[Saved entries]
# # # #
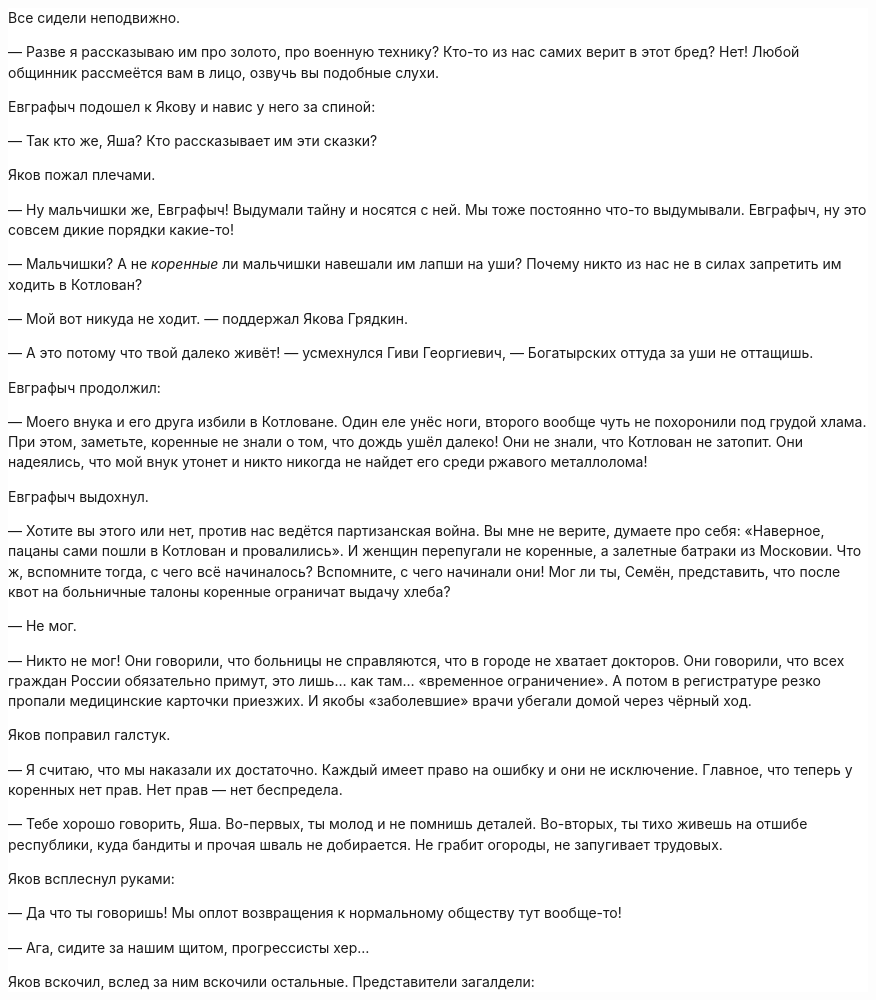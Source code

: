 Все сидели неподвижно.

— Разве я рассказываю им про золото, про военную технику? Кто-то из нас самих верит в этот бред? Нет! Любой общинник рассмеётся вам в лицо, озвучь вы подобные слухи.

Евграфыч подошел к Якову и навис у него за спиной:

— Так кто же, Яша? Кто рассказывает им эти сказки?

Яков пожал плечами.

— Ну мальчишки же, Евграфыч! Выдумали тайну и носятся с ней. Мы тоже постоянно что-то выдумывали. Евграфыч, ну это совсем дикие порядки какие-то!

— Мальчишки? А не _коренные_ ли мальчишки навешали им лапши на уши? Почему никто из нас не в силах запретить им ходить в Котлован?

— Мой вот никуда не ходит. — поддержал Якова Грядкин.

— А это потому что твой далеко живёт! — усмехнулся Гиви Георгиевич, — Богатырских оттуда за уши не оттащишь.

Евграфыч продолжил:

— Моего внука и его друга избили в Котловане. Один еле унёс ноги, второго вообще чуть не похоронили под грудой хлама. При этом, заметьте, коренные не знали о том, что дождь ушёл далеко! Они не знали, что Котлован не затопит. Они надеялись, что мой внук утонет и никто никогда не найдет его среди ржавого металлолома!

Евграфыч выдохнул.

— Хотите вы этого или нет, против нас ведётся партизанская война. Вы мне не верите, думаете про себя: «Наверное, пацаны сами пошли в Котлован и провалились». И женщин перепугали не коренные, а залетные батраки из Московии. Что ж, вспомните тогда, с чего всё начиналось? Вспомните, с чего начинали они! Мог ли ты, Семён, представить, что после квот на больничные талоны коренные ограничат выдачу хлеба?

— Не мог.

— Никто не мог! Они говорили, что больницы не справляются, что в городе не хватает докторов. Они говорили, что всех граждан России обязательно примут, это лишь… как там… «временное ограничение». А потом в регистратуре резко пропали медицинские карточки приезжих. И якобы «заболевшие» врачи убегали домой через чёрный ход.

 Яков поправил галстук.

— Я считаю, что мы наказали их достаточно. Каждый имеет право на ошибку и они не исключение. Главное, что теперь у коренных нет прав. Нет прав — нет беспредела.

— Тебе хорошо говорить, Яша. Во-первых, ты молод и не помнишь деталей. Во-вторых, ты тихо живешь на отшибе республики, куда бандиты и прочая шваль не добирается. Не грабит огороды, не запугивает трудовых.

Яков всплеснул руками:

— Да что ты говоришь! Мы оплот возвращения к нормальному обществу тут вообще-то!

— Ага, сидите за нашим щитом, прогрессисты хер…

Яков вскочил, вслед за ним вскочили остальные. Представители загалдели:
# # # #
Goal of the exercise: Copy out each line of the data that holds the string "далеко".

Answer to the exercise:
— А это потому что твой далеко живёт! — усмехнулся Гиви Георгиевич, — Богатырских оттуда за уши не оттащишь.
— Моего внука и его друга избили в Котловане. Один еле унёс ноги, второго вообще чуть не похоронили под грудой хлама. При этом, заметьте, коренные не знали о том, что дождь ушёл далеко! Они не знали, что Котлован не затопит. Они надеялись, что мой внук утонет и никто никогда не найдет его среди ржавого металлолома!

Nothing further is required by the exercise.